START Recorded data

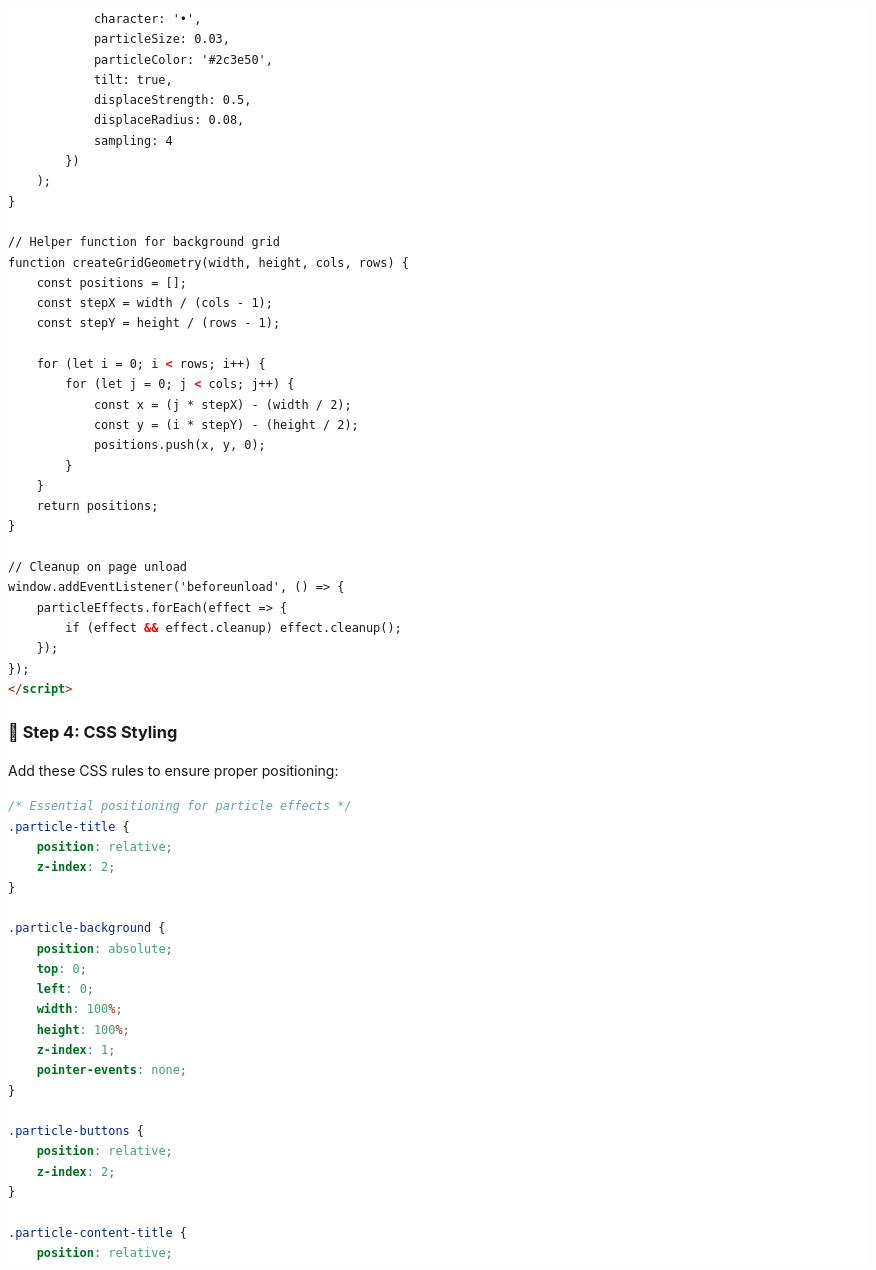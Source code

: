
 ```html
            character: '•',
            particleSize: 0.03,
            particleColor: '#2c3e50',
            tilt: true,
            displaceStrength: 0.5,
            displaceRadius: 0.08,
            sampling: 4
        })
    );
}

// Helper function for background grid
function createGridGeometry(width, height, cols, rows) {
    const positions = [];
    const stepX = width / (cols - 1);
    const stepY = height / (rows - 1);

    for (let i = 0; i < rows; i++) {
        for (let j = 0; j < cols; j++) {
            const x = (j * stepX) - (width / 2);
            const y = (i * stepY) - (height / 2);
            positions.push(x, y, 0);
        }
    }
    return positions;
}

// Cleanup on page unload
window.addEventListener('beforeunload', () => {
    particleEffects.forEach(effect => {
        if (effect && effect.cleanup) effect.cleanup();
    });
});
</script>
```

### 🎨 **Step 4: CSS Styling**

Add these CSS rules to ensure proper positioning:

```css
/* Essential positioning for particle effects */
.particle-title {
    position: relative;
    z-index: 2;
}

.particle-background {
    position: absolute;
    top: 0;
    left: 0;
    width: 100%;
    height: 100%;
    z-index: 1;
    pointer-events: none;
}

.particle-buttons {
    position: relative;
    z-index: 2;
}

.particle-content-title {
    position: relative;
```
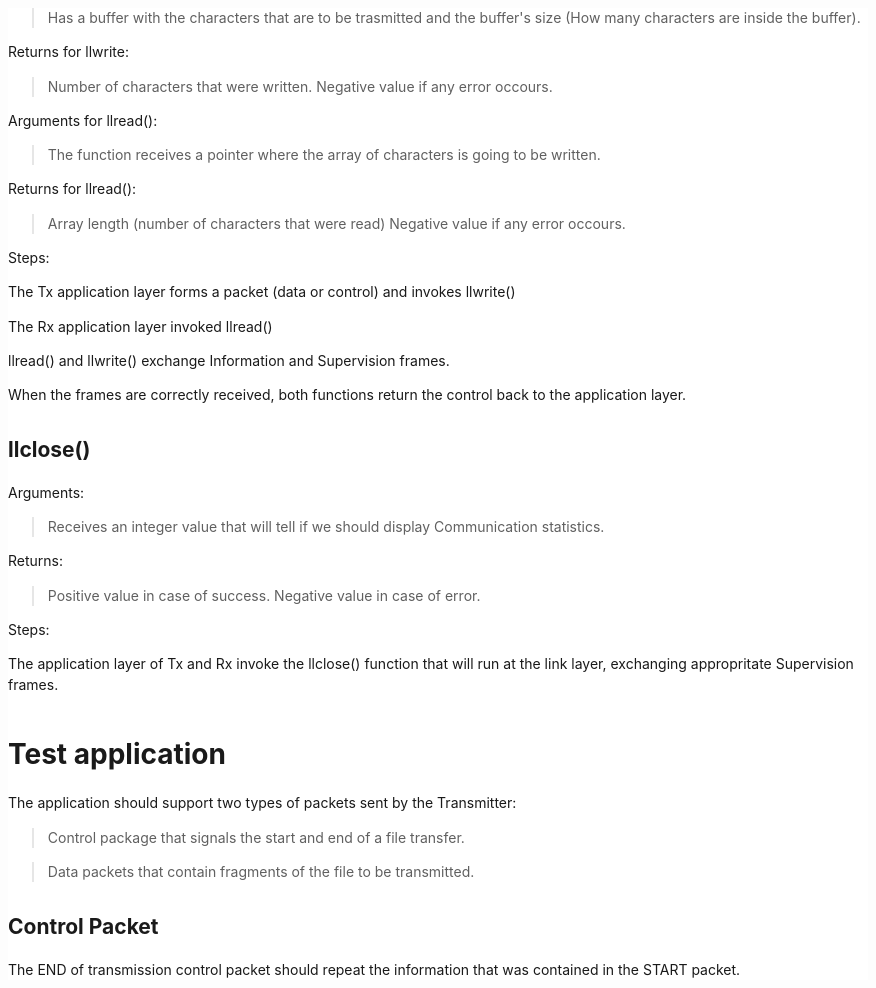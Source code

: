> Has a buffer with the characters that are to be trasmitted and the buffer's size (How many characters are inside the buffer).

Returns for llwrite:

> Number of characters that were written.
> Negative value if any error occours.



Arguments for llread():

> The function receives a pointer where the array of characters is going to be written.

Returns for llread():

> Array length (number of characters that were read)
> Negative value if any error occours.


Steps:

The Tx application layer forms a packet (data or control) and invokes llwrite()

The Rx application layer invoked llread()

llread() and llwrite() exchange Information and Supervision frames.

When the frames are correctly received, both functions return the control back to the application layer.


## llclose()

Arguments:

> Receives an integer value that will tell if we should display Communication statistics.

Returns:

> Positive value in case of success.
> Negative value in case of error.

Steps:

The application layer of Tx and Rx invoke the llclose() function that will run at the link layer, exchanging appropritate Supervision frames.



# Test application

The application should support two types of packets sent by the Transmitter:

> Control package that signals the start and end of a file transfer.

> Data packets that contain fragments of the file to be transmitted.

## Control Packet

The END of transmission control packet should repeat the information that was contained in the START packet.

END Recorded data

### Task prompt
Which lines of the entries above contain the string "llclose"? Copy each one.

### Exercise response
## llclose()
The application layer of Tx and Rx invoke the llclose() function that will run at the link layer, exchanging appropritate Supervision frames.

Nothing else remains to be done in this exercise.